It’s been most famously used to swap celebrities into movies and even erase unwanted moustaches, but the real power of artificial intelligence is its ability to spot patterns in large amounts of data and make startlingly accurate predictions.
Researchers at the Boston University School of Public Health have now trained a deep learning AI to find dangerous food items potentially needing a recall by analysing reviews on Amazon’s website.
In a study published yesterday in the Journal of the American Medical Informatics Association, the researchers detail the steps they went through to train their neural network, which started with the arduous task of collecting 1,297,156 reviews of food products sold on Amazon.com and then matched 5,149 of them to products that had been officially recalled by the US Food and Drug Administration (FDA) between 2012 and 2014.
The next step was to teach a type of deep learning AI known as a Bidirectional Encoder Representation from Transformations—or BERT, for short—to spot telltale terminology in these reviews that could indicate a product was legitimately unsafe.
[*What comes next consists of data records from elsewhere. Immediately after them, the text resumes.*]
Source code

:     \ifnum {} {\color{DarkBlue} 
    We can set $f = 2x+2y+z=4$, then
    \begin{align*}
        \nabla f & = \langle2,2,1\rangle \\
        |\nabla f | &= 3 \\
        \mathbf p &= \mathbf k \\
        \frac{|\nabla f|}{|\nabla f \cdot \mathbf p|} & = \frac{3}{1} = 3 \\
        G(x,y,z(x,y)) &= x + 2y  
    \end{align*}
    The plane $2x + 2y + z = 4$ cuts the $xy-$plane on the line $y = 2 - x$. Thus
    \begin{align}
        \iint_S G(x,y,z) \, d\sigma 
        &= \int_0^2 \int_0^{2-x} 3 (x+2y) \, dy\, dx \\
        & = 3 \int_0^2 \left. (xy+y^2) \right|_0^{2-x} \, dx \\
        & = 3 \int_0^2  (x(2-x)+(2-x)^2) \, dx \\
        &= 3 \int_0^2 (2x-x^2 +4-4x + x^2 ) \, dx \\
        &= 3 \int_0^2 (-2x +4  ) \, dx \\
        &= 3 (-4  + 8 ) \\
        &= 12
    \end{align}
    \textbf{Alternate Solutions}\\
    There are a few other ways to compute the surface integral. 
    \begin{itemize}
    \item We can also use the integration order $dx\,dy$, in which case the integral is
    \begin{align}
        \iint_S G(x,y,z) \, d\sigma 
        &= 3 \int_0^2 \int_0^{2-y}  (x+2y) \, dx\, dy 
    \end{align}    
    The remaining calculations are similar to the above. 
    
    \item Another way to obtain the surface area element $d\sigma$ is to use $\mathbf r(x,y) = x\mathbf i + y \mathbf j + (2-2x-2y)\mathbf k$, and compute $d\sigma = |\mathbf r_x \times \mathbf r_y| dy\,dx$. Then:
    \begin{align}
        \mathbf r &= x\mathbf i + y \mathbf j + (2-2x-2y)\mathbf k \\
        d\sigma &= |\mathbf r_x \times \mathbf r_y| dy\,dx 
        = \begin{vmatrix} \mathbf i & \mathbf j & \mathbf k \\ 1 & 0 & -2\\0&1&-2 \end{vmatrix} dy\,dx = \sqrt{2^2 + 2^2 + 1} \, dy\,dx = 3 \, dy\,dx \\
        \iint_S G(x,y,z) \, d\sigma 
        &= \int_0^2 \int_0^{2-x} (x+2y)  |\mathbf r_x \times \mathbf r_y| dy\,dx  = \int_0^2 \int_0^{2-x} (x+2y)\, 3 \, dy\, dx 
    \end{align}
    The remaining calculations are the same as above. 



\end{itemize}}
That required real people to sort 6,000 of the collected reviews that contained the same words and terminology the FDA used to justify recalls (like “sick,” “rotten,” and even “label”) into four different categories.
Those included if the reviewer got sick, had an allergic reaction, or found an error in the product’s labelling; the product looked or tasted bad, was expired, or needed further inspection; the reviewer made no claims the product was unsafe; or none of the previous three categorisations.